Fayetteville firefighters pull hose off the truck for a training exercise at Onondaga Hill's training facility.
Photo by Amanda Seef.
“Everyone should serve their community, in whatever way they see fit. This is my window to help. I don’t think I can do this 20 years from now. Everyone should seize their opportunity to help out when they can.”
-- Kip Williams
Each volunteer on the fire protection or EMT side saves municipalities thousands of dollars -- nationally, volunteers save the nation about $37.2 billion in costs that would have to be paid to career staff.
“People volunteering are saving millions of dollars,” Davenport said. “If you didn’t have the volunteers, you would have to be paying them.”
Locally, nearly all departments in the county are volunteer. The departments are typically contracted through the village or town and assigned to a fire protection district. Fayetteville, Manlius and DeWitt have partially-paid departments, mixing career staff with volunteers.

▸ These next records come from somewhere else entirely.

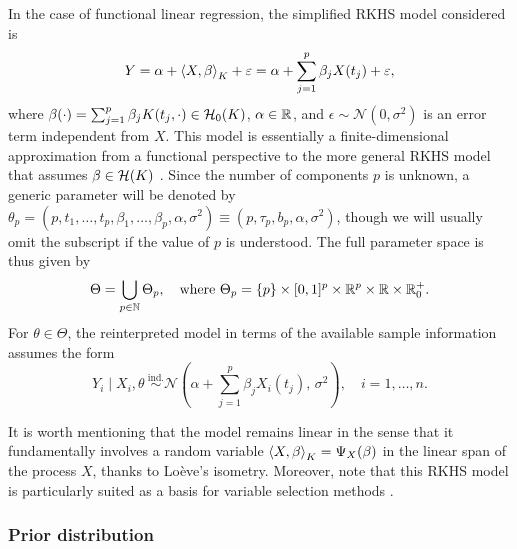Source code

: In the case of functional linear regression, the simplified \acs{RKHS} model considered is
\[
  Y = \alpha + \dotprod{X}{\beta}_K + \epsilon = \alpha + \sum_{j=1}^p \beta_j X(t_j) + \epsilon,
\]
where \(\beta(\cdot)=\sum_{j=1}^p\beta_j K(t_j, \cdot) \in \Hcal_0(K)\), \(\alpha\in\R\), and \(\epsilon \sim \mathcal N(0,\sigma^2)\) is an error term independent from \(X\). This model is essentially a finite-dimensional approximation from a functional perspective to the more general \acs{RKHS} model that assumes \(\beta \in \Hcal(K)\) \citep{berrendero2024functional}. Since the number of components \(p\) is unknown, a generic parameter will be denoted by \(\theta_p = (p, t_1,\dots, t_p, \beta_1,\dots, \beta_p, \alpha, \sigma^2) \equiv (p, \tau_p, b_p, \alpha, \sigma^2)\), though we will usually omit the subscript if the value of \(p\) is understood. The full parameter space is thus given by
\begin{equation}\label{eq:theta-parameter-space-bfr}
\Theta = \bigcup_{p\in\N}\Theta_p,\quad \text{where } \Theta_p = \left\{p\right\} \times [0, 1]^p \times \R^p  \times \R \times \R^+_0.
\end{equation}
For \(\theta \in \Theta\), the reinterpreted model in terms of the available sample information assumes the form
\begin{equation}\label{eq:rkhs-model-linear-2}
  Y_i \mid X_i, \theta \ \stackrel{\text{ind.}}{\sim} \mathcal N\left(\alpha + \sum_{j=1}^p \beta_j X_i(t_j),\, \sigma^2\right), \quad i =1,\dots, n.
\end{equation}

It is worth mentioning that the model remains linear in the sense that it fundamentally involves a random variable \(\dotprod{X}{\beta}_K = \Psi_X(\beta)\) in the linear span of the process \(X\), thanks to Loève's isometry. Moreover, note that this \acs{RKHS} model is particularly suited as a basis for variable selection methods \citep[see][]{berrendero2019rkhs}.

\subsubsection*{Prior distribution}

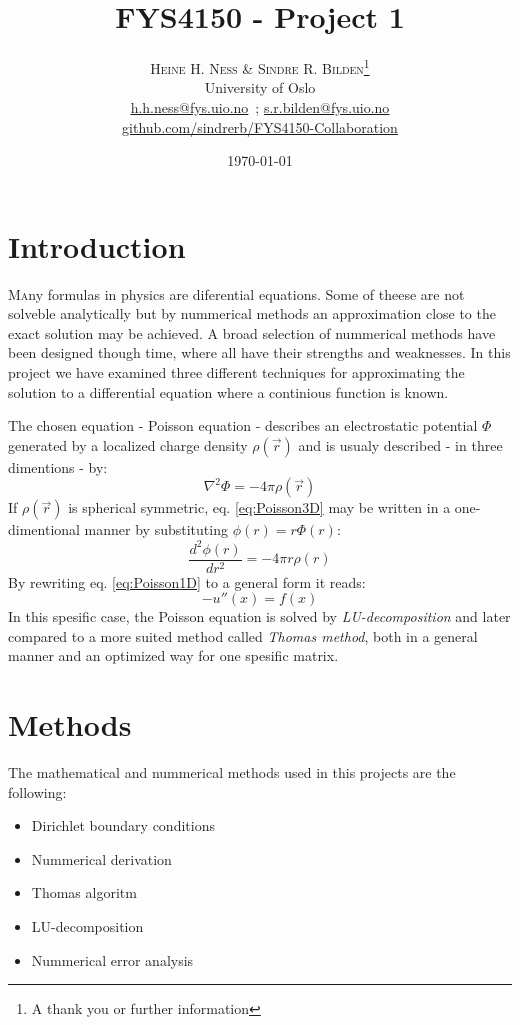 \documentclass[twoside,twocolumn]{article}
\title{FYS4150 - Project 1} %
\author{%
\textsc{Heine H. Ness \& Sindre R. Bilden}\thanks{A thank you or further information} \\[1ex] %
\normalsize University of Oslo \\ %
\normalsize \href{mailto:h.h.ness@fys.uio.no}{h.h.ness@fys.uio.no}\ ; \href{mailto:s.r.bilden@fys.uio.no}{s.r.bilden@fys.uio.no}\\%
\normalsize \href{https://github.com/sindrerb/FYS4150-Collaboration}{github.com/sindrerb/FYS4150-Collaboration}
}
\date{\today} %
\newcommand{\nl}{

\medskip
\noindent
}
\begin{document}
\maketitle


\section{Introduction}

\lettrine[nindent=0em,lines=3]{M}any formulas in physics are diferential equations. Some of theese are not solveble analytically but by nummerical methods an approximation close to the exact solution may be achieved. A broad selection of  nummerical methods have been designed though time, where all have their strengths and weaknesses.
In this project we have examined three different techniques for approximating the solution to a differential equation where a continious function is known.\nl 

The chosen equation - Poisson equation - describes an electrostatic potential $\Phi$ generated by a localized charge density $\rho(\vec{r})$ and is usualy described - in three dimentions - by:
\begin{equation}
\nabla^2\Phi = -4\pi \rho(\vec{r}) \label{eq:Poisson3D}
\end{equation}
If $\rho(\vec{r})$ is spherical symmetric, eq. \ref{eq:Poisson3D} may be written in a one-dimentional manner by substituting $\phi(r)=r\Phi(r)$:
\begin{equation}
\frac{d^2\phi(r)}{dr^2}=-4\pi r\rho(r) \label{eq:Poisson1D}
\end{equation}
By rewriting eq. \ref{eq:Poisson1D} to a general form it reads:
\begin{equation}
-u''(x)=f(x) \label{eq:general}
\end{equation}
In this spesific case, the Poisson equation is solved by \textit{LU-decomposition} and later compared to a more suited method called \textit{Thomas method}, both in a general manner and an optimized way for one spesific matrix.

\section{Methods}
The mathematical and nummerical methods used in this projects are the following:
\begin{itemize}
\item Dirichlet boundary conditions
\item Nummerical derivation
\item Thomas algoritm
\item LU-decomposition
\item Nummerical error analysis
\end{itemize}
\end{document}
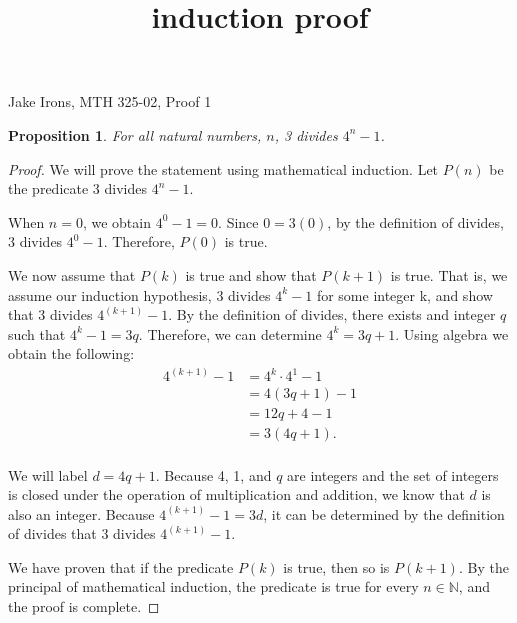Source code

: \documentclass[11 pt]{article}
\title{induction proof}
\newtheorem{proposition}{Proposition}
\newcommand{\newpar}{\vspace{.15in}\noindent}
\begin{document}
\noindent Jake Irons, MTH 325-02, Proof 1

\newpar
\begin{proposition}
For all natural numbers, $n$, 3 divides $4^n - 1$.
\end{proposition}
\begin{proof}
We will prove the statement using mathematical induction. Let $P(n)$ be the predicate 3 divides $4^n-1$.

\newpar
When $n=0$, we obtain $4^0-1 = 0$. Since $0=3(0)$, by the definition of divides, 3 divides $4^0-1$. Therefore, $P(0)$ is true.

\newpar We now assume that $P(k)$ is true and show that $P(k+1)$ is true. That is, we assume our induction hypothesis, 3 divides $4^k-1$ for some integer k, and show that 3 divides $4^{(k+1)}-1$. By the definition of divides, there exists and integer $q$ such that $4^k-1=3q$. Therefore, we can determine $4^k=3q+1$. Using algebra we obtain the following:
\begin{align*}
4^{(k+1)}-1&=4^k\cdot4^1-1 \\
&= 4(3q+1)-1 \\
&= 12q+4-1 \\
&= 3(4q+1). \\
\end{align*}

\noindent
We will label $d=4q+1$. Because 4, 1, and $q$ are integers and the set of integers is closed under the operation of multiplication and addition, we know that $d$ is also an integer. Because $4^{(k+1)}-1=3d$, it can be determined by the definition of divides that 3 divides $4^{(k+1)}-1$.

\newpar
We have proven that if the predicate $P(k)$ is true, then so is $P(k+1)$. By the principal of mathematical induction, the predicate is true for every $n\in{\mathbb{N}}$, and the proof is complete.
\end{proof}
\end{document}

“Everyone should serve their community, in whatever way they see fit,” Williams said. “This is my window to help. I don’t think I can do this 20 years from now. Everyone should seize their opportunity to help out when they can.”
Volunteering your time in some capacity is an important role of any community member, said Kevin Best, director of medical operations at the Manlius Fire Department.
“It’s kind of fun, but it’s also community commitment,” he said. “You need to have a void that needs filling, and it has to be related to helping other people.”
The reason anyone walks through the doors at the department is constantly changing, but the reason they stay is the same -- community service.
“It gives you an opportunity to be inside that line,” said John Winslow, a Manlius firefighter. “You’re not a bystander. You’re a person who’s actually doing something to help.”
While the majority of fire calls aren’t structure fires, being there for the community during a vulnerable time is the root of the service, Williams said.